Check the parameters set in model. Here, only $ \ mu $ is confirmed.

trace_model_map = poutine.trace(model_map).get_trace(data)
trace_guide_map.nodes['mu']['value']

>> tensor([4.9048, 1.4618], grad_fn=<ExpandBackward>)

It matches the value of $ \ mu $ in guide. Then estimate the value of $ z $ for each data. At this time, use pyro.infer.infer_discrete.

model_map = infer_discrete(model_map, first_available_dim=-2)

first_available_dim = -2 is a setting to avoid conflict with the dimension of data_plate. This sets the $ z $ estimate to model, which can be obtained from trace.

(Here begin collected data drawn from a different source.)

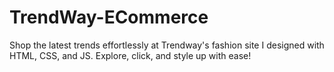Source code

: # TrendWay-ECommerce
Shop the latest trends effortlessly at Trendway's fashion site I designed with HTML, CSS, and JS. Explore, click, and style up with ease!
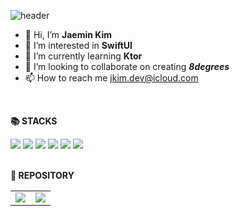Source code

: <style>
table, th, td {
    border: none;
}
</style>

![header](https://capsule-render.vercel.app/api?type=Waving&color=auto&height=300&section=header&text=Hire%20me!&fontSize=90)

<div align=left> 

- 👋 Hi, I’m **Jaemin Kim**
- 👀 I’m interested in **SwiftUI**
- 🌱 I’m currently learning **Ktor**
- 💞️ I’m looking to collaborate on creating ***8degrees***
- 📫 How to reach me [jkim.dev@icloud.com](jkim.dev@icloud.com)

</br>

**📚 STACKS**

<img src="https://img.shields.io/badge/Swift-F05138?style=for-the-badge&logo=Swift&logoColor=white">
<img src="https://img.shields.io/badge/Kotlin-7F52FF?style=for-the-badge&logo=Kotlin&logoColor=white">
<img src="https://img.shields.io/badge/Spring-6DB33F?style=for-the-badge&logo=Spring&logoColor=white">
  <img src="https://img.shields.io/badge/html5-E34F26?style=for-the-badge&logo=html5&logoColor=white"> 
  <img src="https://img.shields.io/badge/css3-1572B6?style=for-the-badge&logo=css3&logoColor=white"> 
  <img src="https://img.shields.io/badge/JavaScript-F7DF1E?style=for-the-badge&logo=JavaScript&logoColor=white"> 
</div>

<br>

**📂 REPOSITORY**

<table>
  <tr>
    <td valign="top"><img src="https://github-readme-stats.vercel.app/api/top-langs/?username=jkimdev&layout=compact"/></td>
    <td valign="top"><img src="https://github-readme-stats.vercel.app/api?username=jkimdev&show_icons=true&theme=jolly"/></td>
  </tr>
</table>
<table>
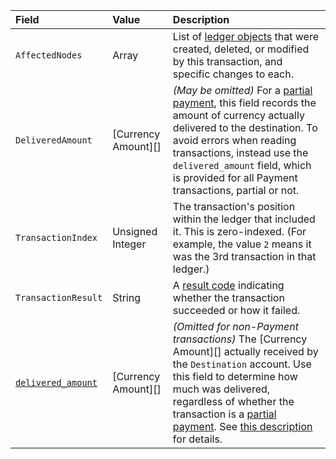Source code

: | Field                                   | Value               | Description  |
|:----------------------------------------|:--------------------|:-------------|
| `AffectedNodes`                         | Array               | List of [ledger objects](ledger-object-types.html) that were created, deleted, or modified by this transaction, and specific changes to each. |
| `DeliveredAmount`                       | [Currency Amount][] | _(May be omitted)_ For a [partial payment](partial-payments.html), this field records the amount of currency actually delivered to the destination. To avoid errors when reading transactions, instead use the `delivered_amount` field, which is provided for all Payment transactions, partial or not. |
| `TransactionIndex`                      | Unsigned Integer    | The transaction's position within the ledger that included it. This is zero-indexed. (For example, the value `2` means it was the 3rd transaction in that ledger.) |
| `TransactionResult`                     | String              | A [result code](transaction-results.html) indicating whether the transaction succeeded or how it failed. |
| [`delivered_amount`](transaction-metadata.html#delivered_amount) | [Currency Amount][] | _(Omitted for non-Payment transactions)_ The [Currency Amount][] actually received by the `Destination` account. Use this field to determine how much was delivered, regardless of whether the transaction is a [partial payment](partial-payments.html). See [this description](transaction-metadata.html#delivered_amount) for details. |
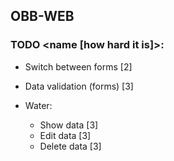 ## OBB-WEB 

### TODO <name [how hard it is]>:
* Switch between forms [2]
* Data validation (forms) [3]

* Water:
    * Show data [3]
    * Edit data [3]
    * Delete data [3]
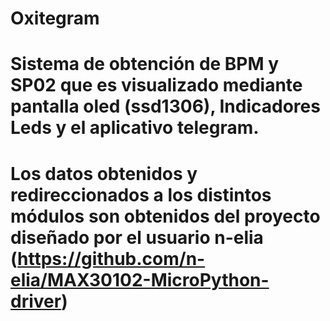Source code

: # Oxitegram
# Sistema de obtención de BPM y SP02 que es visualizado mediante pantalla oled (ssd1306), Indicadores Leds y el aplicativo telegram.

# Los datos obtenidos y redireccionados a los distintos módulos son obtenidos del proyecto diseñado por el usuario n-elia (https://github.com/n-elia/MAX30102-MicroPython-driver)
# 
#
#

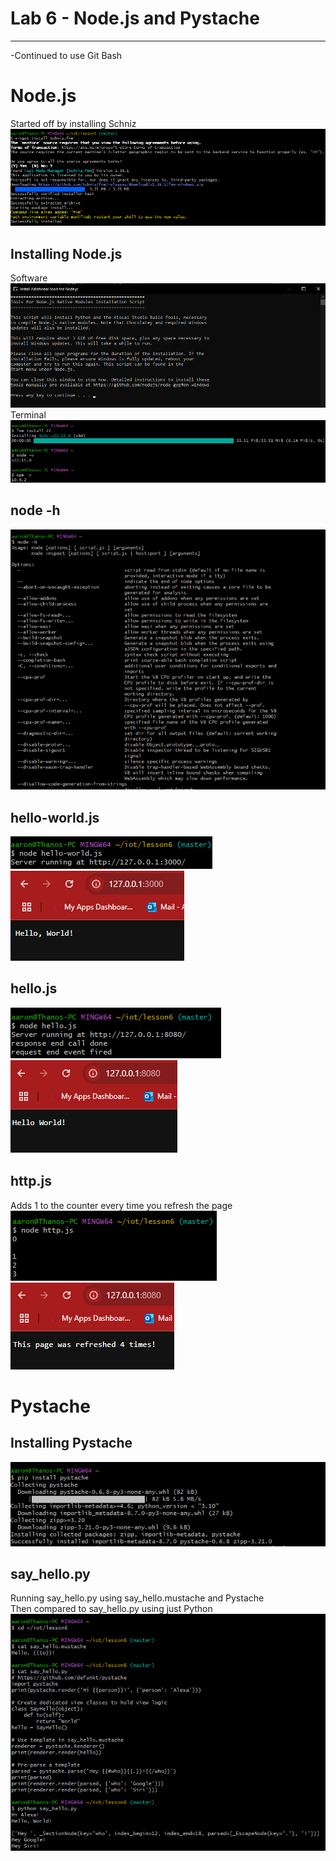 # Lab 6 - Node.js and Pystache
---

-Continued to use Git Bash

# Node.js

Started off by installing Schniz
![schniz](SourceFolder/schniz.png)

## Installing Node.js
Software\
![nw](SourceFolder/nodew.png)
Terminal\
![nt](SourceFolder/nodet.png)

## node -h
![nh](SourceFolder/node-h.png)

## hello-world.js
![hwjs](SourceFolder/hwjs.png)\
![hw](SourceFolder/hw.png)

## hello.js
![hjs](SourceFolder/hjs.png)\
![lib1](SourceFolder/h.png)

## http.js
Adds 1 to the counter every time you refresh the page\
![httpjs](SourceFolder/httpjs.png)\
![http](SourceFolder/http.png)

# Pystache

## Installing Pystache
![ps](SourceFolder/pystache.png)

## say_hello.py
Running say_hello.py using say_hello.mustache and Pystache\
Then compared to say_hello.py using just Python\
![shpy](SourceFolder/shpy.png)
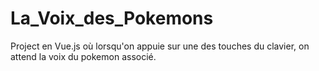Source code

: # La_Voix_des_Pokemons
Project en Vue.js où lorsqu'on appuie sur une des touches du clavier, on attend la voix du pokemon associé. 

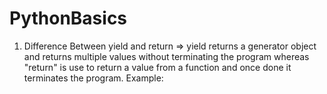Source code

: # PythonBasics

1. Difference Between yield and return
=> yield returns a generator object and returns multiple values without terminating the program whereas "return" is use to return a value from a function and once done it terminates the program.
Example:
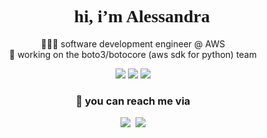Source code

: <h1 align="center" style="font-family: serif;">🌸 hi, i’m Alessandra</h1>

<p align="center">
  👩🏻‍💻 software development engineer @ AWS </br>
  🐍 working on the boto3/botocore (aws sdk for python) team
</p>

<p align="center">
  <img src="https://img.shields.io/badge/Python-ffeef2?style=flat&logo=python&logoColor=ff82a9&labelColor=fbd6e3" />
  <img src="https://img.shields.io/badge/AWS-dfffe0?style=flat&logo=amazon-aws&logoColor=232F3E&labelColor=b8efbb" />
  <img src="https://img.shields.io/badge/GitHub-f5e6ff?style=flat&logo=github&logoColor=181717&labelColor=e3cfff" />
</p>

<h3 align="center">💌 you can reach me via</h3>
<p align="center">
  <a href="https://www.linkedin.com/in/alexgromero/" target="_blank"><img src="https://img.shields.io/badge/LinkedIn-bbdfff?style=for-the-badge&logo=linkedin&logoColor=0077B5&labelColor=bbdfff" /></a>&nbsp;
  <a href="mailto:romero.alessandra1@gmail.com"><img src="https://img.shields.io/badge/Gmail-fff5f7.svg?&style=for-the-badge&logo=gmail&logoColor=cb4a59&labelColor=fff5f7" /></a>
</p>
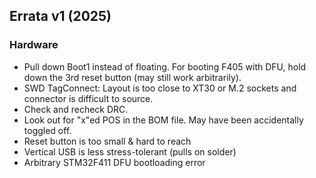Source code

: ## Errata v1 (2025)

### Hardware

- Pull down Boot1 instead of floating. For booting F405 with DFU, hold down the 3rd reset button (may still work arbitrarily).
- SWD TagConnect: Layout is too close to XT30 or M.2 sockets and connector is difficult to source.
- Check and recheck DRC.
- Look out for "x"ed POS in the BOM file. May have been accidentally toggled off.
- Reset button is too small & hard to reach
- Vertical USB is less stress-tolerant (pulls on solder)
- Arbitrary STM32F411 DFU bootloading error

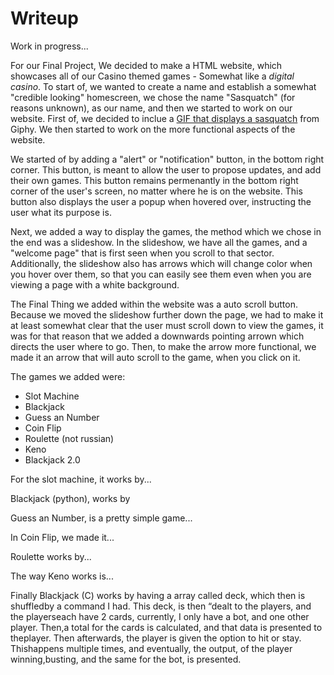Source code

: 
# Writeup

Work in progress...

   For our Final Project, We decided to make a HTML website, which showcases all of our Casino themed games - Somewhat like a _digital casino_.
To start of, we wanted to create a name and establish a somewhat "credible looking" homescreen, we chose the name "Sasquatch" (for reasons unknown), as our name, and then we started to work on our website. First of, we decided to inclue a [GIF that displays a sasquatch](https://giphy.com/gifs/gjHuIwidiRcjemb1GH) from Giphy. We then started to work on the more functional aspects of the website. 

   We started of by adding a "alert" or "notification" button, in the bottom right corner. This button, is meant to allow the user to propose updates, and add their own games. This button remains permenantly in the bottom right corner of the user's screen, no matter where he is on the website. This button also displays the user a popup when hovered over, instructing the user what its purpose is.

   Next, we added a way to display the games, the method which we chose in the end was a slideshow. In the slideshow, we have all the games, and a "welcome page" that is first seen when you scroll to that sector. Additionally, the slideshow also has arrows which will change color when you hover over them, so that you can easily see them even when you are viewing a page with a white background.
   
   The Final Thing we added within the website was a auto scroll button. Because we moved the slideshow further down the page, we had to make it at least somewhat clear that the user must scroll down to view the games, it was for that reason that we added a downwards pointing arrown which directs the user where to go. Then, to make the arrow more functional, we made it an arrow that will auto scroll to the game, when you click on it.
   
The games we added were:
-  Slot Machine
- Blackjack
- Guess an Number
- Coin Flip
- Roulette (not russian)
- Keno
- Blackjack 2.0  

For the slot machine, it works by...

Blackjack (python), works by

Guess an Number, is a pretty simple game...

In Coin Flip, we made it...

Roulette works by...

The way Keno works is...

Finally Blackjack (C) works by having a array called deck, which then is shuffledby a command I had. This deck, is then “dealt to the players, and the playerseach have 2 cards, currently, I only have a bot, and one other player. Then,a total for the cards is calculated, and that data is presented to theplayer. Then afterwards, the player is given the option to hit or stay. Thishappens multiple times, and eventually, the output, of the player winning,busting, and the same for the bot, is presented.
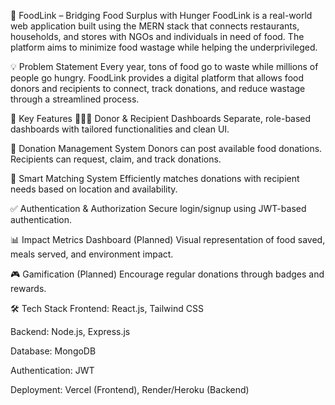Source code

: 🍱 FoodLink – Bridging Food Surplus with Hunger
FoodLink is a real-world web application built using the MERN stack that connects restaurants, households, and stores with NGOs and individuals in need of food. The platform aims to minimize food wastage while helping the underprivileged.

💡 Problem Statement
Every year, tons of food go to waste while millions of people go hungry. FoodLink provides a digital platform that allows food donors and recipients to connect, track donations, and reduce wastage through a streamlined process.

🎯 Key Features
🧑‍🤝‍🧑 Donor & Recipient Dashboards
Separate, role-based dashboards with tailored functionalities and clean UI.

🍛 Donation Management System
Donors can post available food donations. Recipients can request, claim, and track donations.

📍 Smart Matching System
Efficiently matches donations with recipient needs based on location and availability.

✅ Authentication & Authorization
Secure login/signup using JWT-based authentication.

📊 Impact Metrics Dashboard (Planned)
Visual representation of food saved, meals served, and environment impact.

🎮 Gamification (Planned)
Encourage regular donations through badges and rewards.

🛠 Tech Stack
Frontend: React.js, Tailwind CSS

Backend: Node.js, Express.js

Database: MongoDB

Authentication: JWT

Deployment: Vercel (Frontend), Render/Heroku (Backend)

trace_model_map = poutine.trace(model_map).get_trace(data)
z_inferred = trace_model_map.nodes['z']['value']
z_inferred

> tensor([1, 1, 1, 1, 1, 1, 1, 1, 1, 1, 1, 1, 1, 1, 1, 1, 1, 1, 1, 1, 1, 1, 1, 1,
          1, 1, 1, 1, 1, 1, 1, 1, 1, 1, 1, 1, 1, 1, 1, 1, 1, 1, 1, 1, 1, 1, 1, 1,
          1, 1, 0, 0, 0, 0, 0, 0, 0, 0, 0, 0, 0, 0, 0, 0, 0, 0, 0, 0, 0, 0, 0, 0,
          0, 0, 0, 0, 0, 0, 0, 0, 0, 0, 0, 0, 0, 0, 0, 0, 0, 0, 0, 0, 0, 0, 0, 0,
          0, 0, 0, 0, 0, 0, 0, 0, 0, 0, 0, 0, 0, 0, 0, 0, 0, 0, 0, 0, 0, 0, 0, 0,
          0, 0, 0, 0, 0, 0, 0, 0, 0, 0, 0, 0, 0, 0, 0, 0, 0, 0, 0, 0, 0, 0, 0, 0,
          0, 0, 0, 0, 0, 0])

Let's plot the data for each value of $ z $.

df['z'] = trace_model_map.nodes['z']['value']
df['z'] = df['z'].apply(lambda z: f'z={z}')
sns.swarmplot(data=df, x='petal_length', y='z')

You can see that it can be estimated well.

in conclusion

I made a mixed Gauss with Pyro and tried to fit it. I'm used to object-oriented thinking, so I found it a bit tedious to use poutine.trace to retrieve the estimated value. When actually using it, it seems better to create a class like GaussianMixtureModel and describe the process of extracting the value internally. I will continue to touch Pyro to deepen my understanding.

[^ 1]: The iris data is originally a 3-class classification dataset, but we will not consider the original class here. [^ 2]: In Pyro's example, LogNormal is applied as the distribution of $ \ sigma_k $, but this time, Inverse Gamma, which is a conjugate prior distribution for scala of Gaussian distribution, is applied.